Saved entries
-*-*-

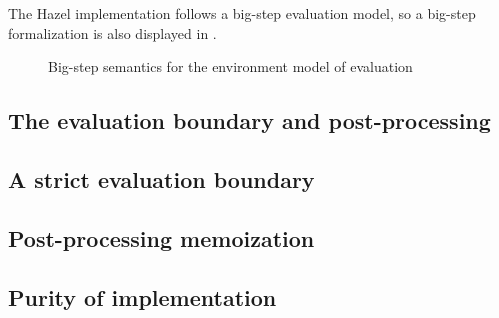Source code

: The Hazel implementation follows a big-step evaluation model, so a big-step formalization is also displayed in .

\begin{figure}
  \centering
  \begin{mdframed}
    \begin{singlespace}
      
    \end{singlespace}
  \end{mdframed}
  \caption{Big-step semantics for the environment model of evaluation}
  \label{fig:big-step-formal}
\end{figure}




\subsection{The evaluation boundary and post-processing}
\label{sec:closures_to_lambdas}


\subsection{A strict evaluation boundary}
\label{sec:strict_eval_boundary}

\subsection{Post-processing memoization}
\label{sec:memoization}

\subsection{Purity of implementation}
\label{sec:env_purity}

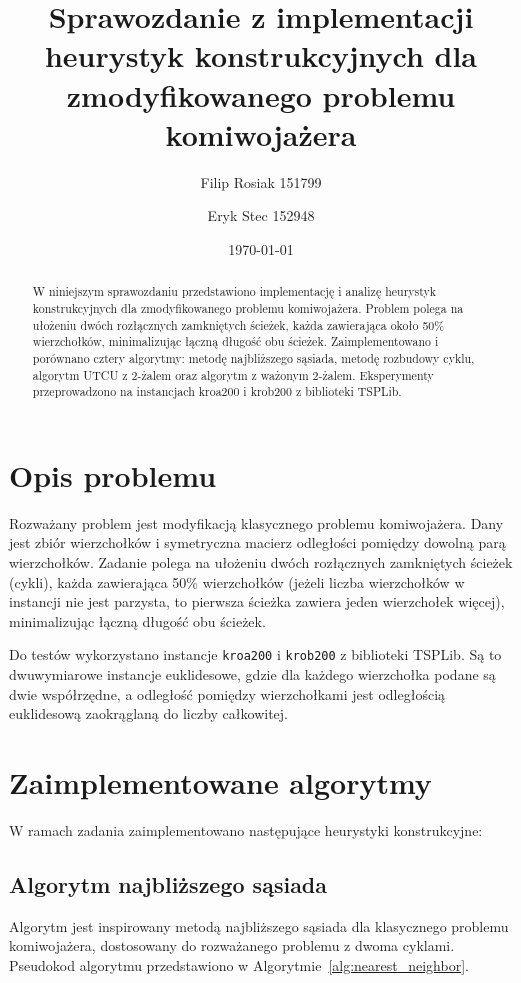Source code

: \documentclass[12pt,a4paper]{article}
\title{Sprawozdanie z implementacji heurystyk konstrukcyjnych dla zmodyfikowanego problemu komiwojażera}
\author{Filip Rosiak 151799  \and Eryk Stec 152948}
\date{\today}
\begin{document}
\maketitle

\begin{abstract}
W niniejszym sprawozdaniu przedstawiono implementację i analizę heurystyk konstrukcyjnych dla zmodyfikowanego problemu komiwojażera. Problem polega na ułożeniu dwóch rozłącznych zamkniętych ścieżek, każda zawierająca około 50\% wierzchołków, minimalizując łączną długość obu ścieżek. Zaimplementowano i porównano cztery algorytmy: metodę najbliższego sąsiada, metodę rozbudowy cyklu, algorytm UTCU z 2-żalem oraz algorytm z ważonym 2-żalem. Eksperymenty przeprowadzono na instancjach kroa200 i krob200 z biblioteki TSPLib.
\end{abstract}

\section{Opis problemu}
Rozważany problem jest modyfikacją klasycznego problemu komiwojażera. Dany jest zbiór wierzchołków i symetryczna macierz odległości pomiędzy dowolną parą wierzchołków. Zadanie polega na ułożeniu dwóch rozłącznych zamkniętych ścieżek (cykli), każda zawierająca 50\% wierzchołków (jeżeli liczba wierzchołków w instancji nie jest parzysta, to pierwsza ścieżka zawiera jeden wierzchołek więcej), minimalizując łączną długość obu ścieżek.

Do testów wykorzystano instancje \texttt{kroa200} i \texttt{krob200} z biblioteki TSPLib. Są to dwuwymiarowe instancje euklidesowe, gdzie dla każdego wierzchołka podane są dwie współrzędne, a odległość pomiędzy wierzchołkami jest odległością euklidesową zaokrąglaną do liczby całkowitej.

\section{Zaimplementowane algorytmy}
W ramach zadania zaimplementowano następujące heurystyki konstrukcyjne:

\subsection{Algorytm najbliższego sąsiada}
Algorytm jest inspirowany metodą najbliższego sąsiada dla klasycznego problemu komiwojażera, dostosowany do rozważanego problemu z dwoma cyklami. Pseudokod algorytmu przedstawiono w Algorytmie~\ref{alg:nearest_neighbor}.
\end{document}
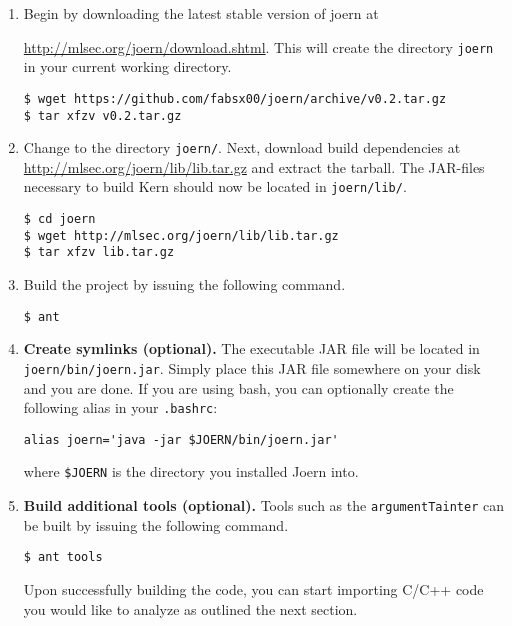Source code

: \documentclass[a4paper]{article}
\newcommand{\code}[1]{\texttt{\small #1}}
\begin{document}
\begin{enumerate}
  
  \item Begin by downloading the latest stable version of joern at
  
    \href{http://mlsec.org/joern/download.shtml}{http://mlsec.org/joern/download.shtml}. This
    will create the directory \code{joern} in your current working
    directory.
\begin{verbatim}
$ wget https://github.com/fabsx00/joern/archive/v0.2.tar.gz
$ tar xfzv v0.2.tar.gz
\end{verbatim}

  \item Change to the directory \code{joern/}. Next, download build
    dependencies at
    \href{http://mlsec.org/joern/lib/lib.tar.gz}{http://mlsec.org/joern/lib/lib.tar.gz}
    and extract the tarball. The JAR-files necessary to build Kern should
    now be located in \code{joern/lib/}.

\begin{verbatim}
$ cd joern
$ wget http://mlsec.org/joern/lib/lib.tar.gz
$ tar xfzv lib.tar.gz
\end{verbatim}
    
  \item Build the project by issuing the following command.
\begin{verbatim}
$ ant
\end{verbatim}

\item \textbf{Create symlinks (optional).} The executable JAR file
  will be located in \code{joern/bin/joern.jar}. Simply place 
this JAR file somewhere on your disk and you are done. If you are
using bash, you can optionally create the following alias in  your
\code{.bashrc}:
\begin{verbatim}
alias joern='java -jar $JOERN/bin/joern.jar'
\end{verbatim}  

where \code{\$JOERN} is the directory you installed Joern into.

\item \textbf{Build additional tools (optional).} Tools such as the
  \code{argumentTainter} can be built by issuing the following
  command.
  \begin{verbatim}
$ ant tools
\end{verbatim}

Upon successfully building the code, you can start importing C/C++
code you would like to analyze as outlined the next section.

\end{enumerate}
\end{document}
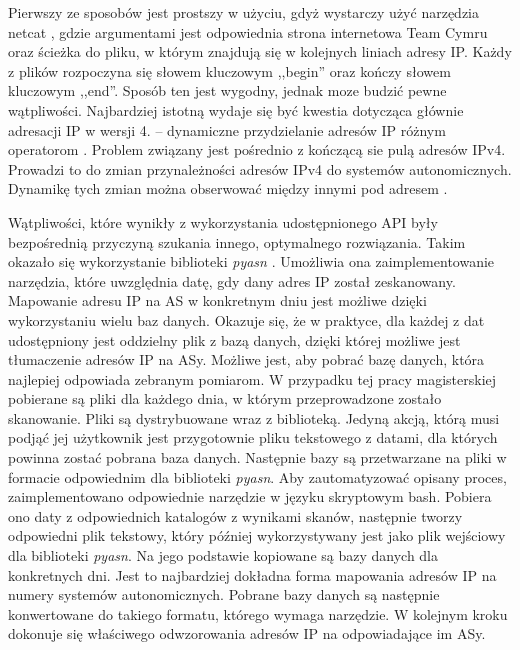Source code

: Pierwszy ze sposobów jest prostszy w użyciu, gdyż wystarczy użyć narzędzia netcat \cite{netcat}, gdzie argumentami jest odpowiednia
strona internetowa Team Cymru \cite{cymru} oraz ścieżka do pliku, w którym znajdują się w kolejnych liniach adresy IP. Każdy z plików
rozpoczyna się słowem kluczowym ,,begin'' oraz kończy słowem kluczowym ,,end''. Sposób ten jest wygodny, jednak moze budzić pewne
wątpliwości. Najbardziej istotną wydaje się być kwestia dotycząca głównie adresacji IP w wersji 4. -- dynamiczne przydzielanie adresów
IP różnym operatorom \cite{RFC2050}. Problem związany jest pośrednio z kończącą sie pulą adresów IPv4. Prowadzi to do zmian przynależności
adresów IPv4 do systemów autonomicznych. Dynamikę tych zmian można obserwować między innymi pod adresem \cite{cidr_report}.

Wątpliwości, które wynikły z wykorzystania udostępnionego API były bezpośrednią przyczyną szukania innego, optymalnego rozwiązania.
Takim okazało się wykorzystanie biblioteki \textit{pyasn} \cite{pyasn}. Umożliwia ona zaimplementowanie narzędzia, które uwzględnia
datę, gdy dany adres IP został zeskanowany. Mapowanie adresu IP na AS w konkretnym dniu jest możliwe dzięki wykorzystaniu wielu baz
danych. Okazuje się, że w praktyce, dla każdej z dat udostępniony jest oddzielny plik z bazą danych, dzięki której możliwe jest
tłumaczenie adresów IP na ASy. Możliwe jest, aby pobrać bazę danych, która najlepiej odpowiada zebranym pomiarom. W przypadku tej
pracy magisterskiej pobierane są pliki dla każdego dnia, w którym przeprowadzone zostało skanowanie. Pliki są dystrybuowane wraz z
biblioteką. Jedyną akcją, którą musi podjąć jej użytkownik jest przygotownie pliku tekstowego z datami, dla których powinna zostać
pobrana baza danych. Następnie bazy są przetwarzane na pliki w formacie odpowiednim dla biblioteki \textit{pyasn}. Aby zautomatyzować
opisany proces, zaimplementowano odpowiednie narzędzie w języku skryptowym bash. Pobiera ono daty z odpowiednich katalogów z wynikami
skanów, następnie tworzy odpowiedni plik tekstowy, który później wykorzystywany jest jako plik wejściowy dla biblioteki \textit{pyasn}.
Na jego podstawie kopiowane są bazy danych dla konkretnych dni. Jest to najbardziej dokładna forma mapowania adresów IP na numery
systemów autonomicznych. Pobrane bazy danych są następnie konwertowane do takiego formatu, którego wymaga narzędzie. W kolejnym kroku
dokonuje się właściwego odwzorowania adresów IP na odpowiadające im ASy.

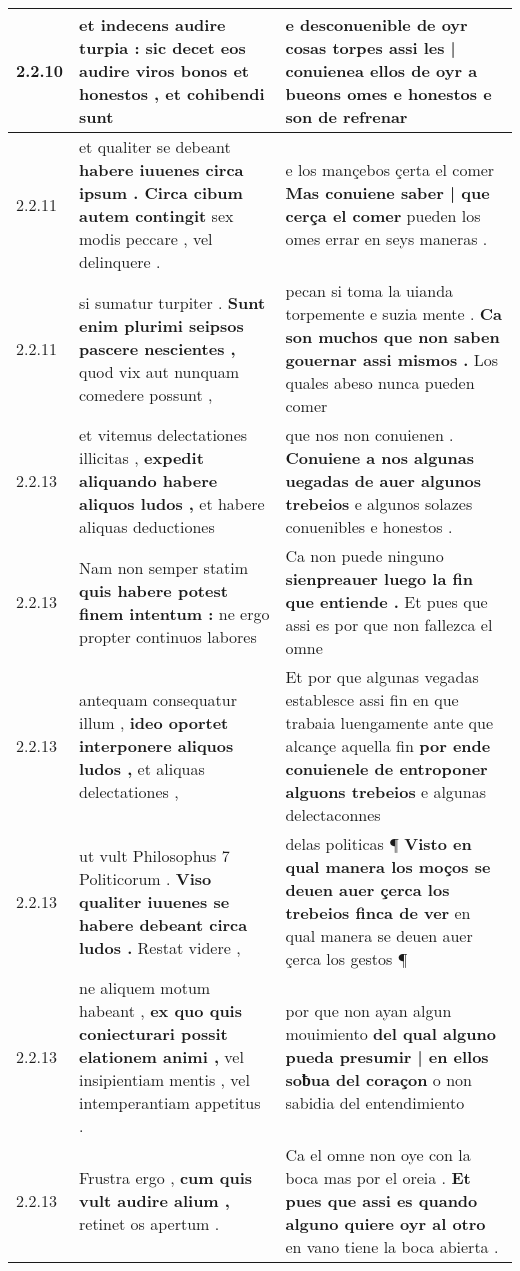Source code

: \begin{tabular}{|p{1cm}|p{6.5cm}|p{6.5cm}|}
2.2.10 & et indecens audire turpia : \textbf{ sic decet eos audire viros bonos et honestos , } et cohibendi sunt & e desconuenible de oyr cosas torpes \textbf{ assi les | conuienea ellos de oyr a bueons omes e honestos } e son de refrenar \\\hline
2.2.11 & et qualiter se debeant \textbf{ habere iuuenes circa ipsum . Circa cibum autem contingit } sex modis peccare , vel delinquere . & e los mançebos çerta el comer \textbf{ Mas conuiene saber | que cerça el comer } pueden los omes errar en seys maneras . \\\hline
2.2.11 & si sumatur turpiter . \textbf{ Sunt enim plurimi seipsos pascere nescientes , } quod vix aut nunquam comedere possunt , & pecan si toma la uianda torpemente e suzia mente . \textbf{ Ca son muchos que non saben gouernar assi mismos . } Los quales abeso nunca pueden comer \\\hline
2.2.13 & et vitemus delectationes illicitas , \textbf{ expedit aliquando habere aliquos ludos , } et habere aliquas deductiones & que nos non conuienen . \textbf{ Conuiene a nos algunas uegadas de auer algunos trebeios } e algunos solazes conuenibles e honestos . \\\hline
2.2.13 & Nam non semper statim \textbf{ quis habere potest finem intentum : } ne ergo propter continuos labores & Ca non puede ninguno \textbf{ sienpreauer luego la fin que entiende . } Et pues que assi es por que non fallezca el omne \\\hline
2.2.13 & antequam consequatur illum , \textbf{ ideo oportet interponere aliquos ludos , } et aliquas delectationes , & Et por que algunas vegadas establesce assi fin en que trabaia luengamente ante que alcançe aquella fin \textbf{ por ende conuienele de entroponer alguons trebeios } e algunas delectaconnes \\\hline
2.2.13 & ut vult Philosophus 7 Politicorum . \textbf{ Viso qualiter iuuenes se habere debeant circa ludos . } Restat videre , & delas politicas ¶ \textbf{ Visto en qual manera los moços se deuen auer çerca los trebeios finca de ver } en qual manera se deuen auer çerca los gestos ¶ \\\hline
2.2.13 & ne aliquem motum habeant , \textbf{ ex quo quis coniecturari possit elationem animi , } vel insipientiam mentis , vel intemperantiam appetitus . & por que non ayan algun mouimiento \textbf{ del qual alguno pueda presumir | en ellos soƀua del coraçon } o non sabidia del entendimiento \\\hline
2.2.13 & Frustra ergo , \textbf{ cum quis vult audire alium , } retinet os apertum . & Ca el omne non oye con la boca mas por el oreia . \textbf{ Et pues que assi es quando alguno quiere oyr al otro } en vano tiene la boca abierta . \\\hline

\end{tabular}
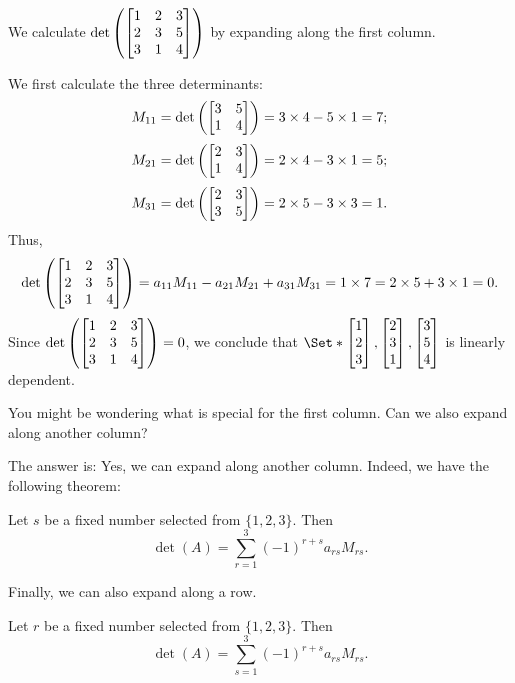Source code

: \begin{example}
	We calculate $\det\left(\mat{1 & 2 & 3 \\ 2 & 3 & 5 \\ 3 & 1 & 4}\right)$ by
	expanding along the first column.

	We first calculate the three determinants:
	\[
		M_{11}=\det\left(\mat{3 & 5 \\ 1 & 4}\right)=3\times 4 - 5\times 1=7;
	\]
	\[
		M_{21}=\det\left(\mat{2 & 3 \\ 1 & 4}\right)=2\times 4 - 3\times 1=5;
	\]
	\[
		M_{31}=\det\left(\mat{2 & 3 \\ 3 & 5}\right)=2\times 5 - 3\times 3=1.
	\]
	Thus,
	\[
		\det\left(\mat{1 & 2 & 3 \\ 2 & 3 & 5 \\ 3 & 1 & 4}\right)=a_{11}M_{11}-a_{21}M_{21}+a_{31}M_{31}=1\times 7=2\times 5+3\times 1=0.
	\]
	Since $\det\left(\mat{1 & 2 & 3 \\ 2 & 3 & 5 \\ 3 & 1 & 4}\right)=0$, we
	conclude that $\Set*{\mat{1 \\ 2 \\ 3},\mat{2 \\ 3 \\ 1},\mat{3\\ 5 \\4}}$
	is linearly dependent.
\end{example}

You might be wondering what is special for the first column. Can we also expand along
another column?

The answer is: Yes, we can expand along another column. Indeed, we have the following
theorem:
\begin{theorem}
	Let $s$ be a fixed number selected from $\{1,2,3\}$. Then
	\[
		\det(A)=\sum_{r=1}^{3}(-1)^{r+s}a_{rs}M_{rs}.
	\]
\end{theorem}

Finally, we can also expand along a row.
\begin{theorem}
	Let $r$ be a fixed number selected from $\{1,2,3\}$. Then
	\[
		\det(A)=\sum_{s=1}^{3}(-1)^{r+s}a_{rs}M_{rs}.
	\]
\end{theorem}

-*-*-

» **EXERCISE GOAL**
Report every line of the records that contains the word "narzędzie".

» **SOLUTION**
opisany proces, zaimplementowano odpowiednie narzędzie w języku skryptowym bash. Pobiera ono daty z odpowiednich katalogów z wynikami
systemów autonomicznych. Pobrane bazy danych są następnie konwertowane do takiego formatu, którego wymaga narzędzie. W kolejnym kroku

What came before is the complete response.